For these people, cucina povera (peasant cooking) was a necessity. And even though most of us can afford to indulge in small culinary luxuries nowadays, that doesn’t mean we shouldn’t respect the bounty that’s available or waste food either. Eating what’s in season, making simple dishes from the freshest ingredients, and preserving foods for the lean days of winter are lessons we can all benefit from in order to live healthier lives and preserve resources.

Cucina Povera contains delicious recipes – from soups to pastas, meats and vegetables to desserts like this cookie called “sfratti,” plural of the word “sfratto,” which means eviction. These cookies are one of the old recipes from Pitigliano, a Tuscan town that once housed a large Jewish population. Sadly, many of the Jews were forced to flee during World War II, following Mussolini’s racial laws. This recipe is a traditional Rosh Hashanah treat from Pitigliano’s Jewish heritage.

Sfratti may be considered “cucina povera” but there’s no feeling of deprivation once you’ve tried these. Here’s a visual guide on how to make them, followed by the recipe.

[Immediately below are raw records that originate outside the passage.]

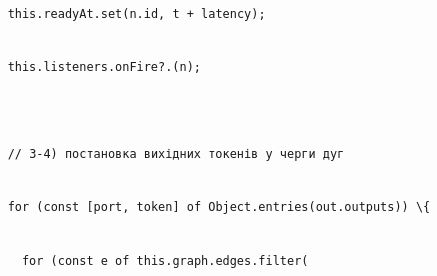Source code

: \documentclass[
]{article}
\newcommand{\passthrough}[1]{#1}
\begin{document}
\passthrough{\lstinline!    !}\passthrough{\lstinline!this!}\passthrough{\lstinline!.!}\passthrough{\lstinline!readyAt!}\passthrough{\lstinline!.!}\passthrough{\lstinline!set!}\passthrough{\lstinline!(!}\passthrough{\lstinline!n!}\passthrough{\lstinline!.!}\passthrough{\lstinline!id!}\passthrough{\lstinline!,!}\passthrough{\lstinline! !}\passthrough{\lstinline!t!}\passthrough{\lstinline! !}\passthrough{\lstinline!+!}\passthrough{\lstinline! !}\passthrough{\lstinline!latency!}\passthrough{\lstinline!);!}\strut \\
\passthrough{\lstinline!    !}\passthrough{\lstinline!this!}\passthrough{\lstinline!.!}\passthrough{\lstinline!listeners!}\passthrough{\lstinline!.!}\passthrough{\lstinline!onFire!}\passthrough{\lstinline!?.(!}\passthrough{\lstinline!n!}\passthrough{\lstinline!);!}\strut \\
\strut \\
\passthrough{\lstinline!    !}\passthrough{\lstinline!//!}\passthrough{\lstinline! !}\passthrough{\lstinline!3-4)!}\passthrough{\lstinline! !}\passthrough{\lstinline!постановка!}\passthrough{\lstinline! !}\passthrough{\lstinline!вихідних!}\passthrough{\lstinline! !}\passthrough{\lstinline!токенів!}\passthrough{\lstinline! !}\passthrough{\lstinline!у!}\passthrough{\lstinline! !}\passthrough{\lstinline!черги!}\passthrough{\lstinline! !}\passthrough{\lstinline!дуг!}\strut \\
\passthrough{\lstinline!    !}\passthrough{\lstinline!for!}\passthrough{\lstinline! !}\passthrough{\lstinline!(!}\passthrough{\lstinline!const!}\passthrough{\lstinline! !}\passthrough{\lstinline![!}\passthrough{\lstinline!port!}\passthrough{\lstinline!,!}\passthrough{\lstinline! !}\passthrough{\lstinline!token!}\passthrough{\lstinline!]!}\passthrough{\lstinline! !}\passthrough{\lstinline!of!}\passthrough{\lstinline! !}\passthrough{\lstinline!Object!}\passthrough{\lstinline!.!}\passthrough{\lstinline!entries!}\passthrough{\lstinline!(!}\passthrough{\lstinline!out!}\passthrough{\lstinline!.!}\passthrough{\lstinline!outputs!}\passthrough{\lstinline!))!}\passthrough{\lstinline! !}\passthrough{\lstinline!\{!}\strut \\
\passthrough{\lstinline!      !}\passthrough{\lstinline!for!}\passthrough{\lstinline! !}\passthrough{\lstinline!(!}\passthrough{\lstinline!const!}\passthrough{\lstinline! !}\passthrough{\lstinline!e!}\passthrough{\lstinline! !}\passthrough{\lstinline!of!}\passthrough{\lstinline! !}\passthrough{\lstinline!this!}\passthrough{\lstinline!.!}\passthrough{\lstinline!graph!}\passthrough{\lstinline!.!}\passthrough{\lstinline!edges!}\passthrough{\lstinline!.!}\passthrough{\lstinline!filter!}\passthrough{\lstinline!(!}\strut \\
\end{document}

After you’ve madethe filling, spread it out on the rolled-out dough.


Roll the dough over the filling.
Continue rolling until you have something that looks like a large cigar. The shape is meant to evoke the batons that officials used to bang on the doors of Jews to evict them.
Brush with beaten egg yolk and bake.
Sprinkle with confectioner’s sugar.
Betcha’ can’t eat just one.

From Pamela Sheldon Johns’ “Cucina Povera”
Printable Recipe Here


  • 3 cups unbleached all-purpose flour
  • 1 cup sugar
  • pinch of slat
  • 1/3 cup extra-virgin olive oil
  • 2/3 cup sweet white wine
  • 1 cup honey
  • 4 cups walnuts, chopped
  • 2 tsps. grated orange zest
  • 1 tsp. ground cinnamon
  • 1/2 tsp. ground cloves
1 egg yolk, beaten
  1. For the pastry: In a large bowl, combine, the flour, sugar and salt. Stir with a whisk to blend. Stir in the olive oil and wine to make a smooth dough. Wrap in plastic wrap and refrigerate for at least 1 hour or overnight.
  2. Preheat the oven to 350 degrees F. Line a baking sheet with parchment paper.
  3. For the filling: In a medium saucepan, heat the honey over medium heat. Add the walnuts, orange zest, cinnamon and cloves, and cook, stirring constantly, for 5 minutes, or until thickened. Remove from the heat and let cool slightly.
  4. Divide the chilled dough into 8 pieces. On a lightly floured work surface, roll a piece of dough into a 4 x 10-inch rectangle. Spoon 1/2 cup of the filling along the center of the length of the dough and roll it up. Place on the prepared baking sheet, seam side down. Repeat with the remaining pastry and filling. Brush the pastry with the egg yolk, and bake for 20 minutes, or until golden brown.
  5. Transfer the pastries from the pan to a wire rack to cool completely. To serve, cut each pastry into 1-inch thick slices and dust with confectioner’s sugar. Store in an airtight container for up to 3 weeks.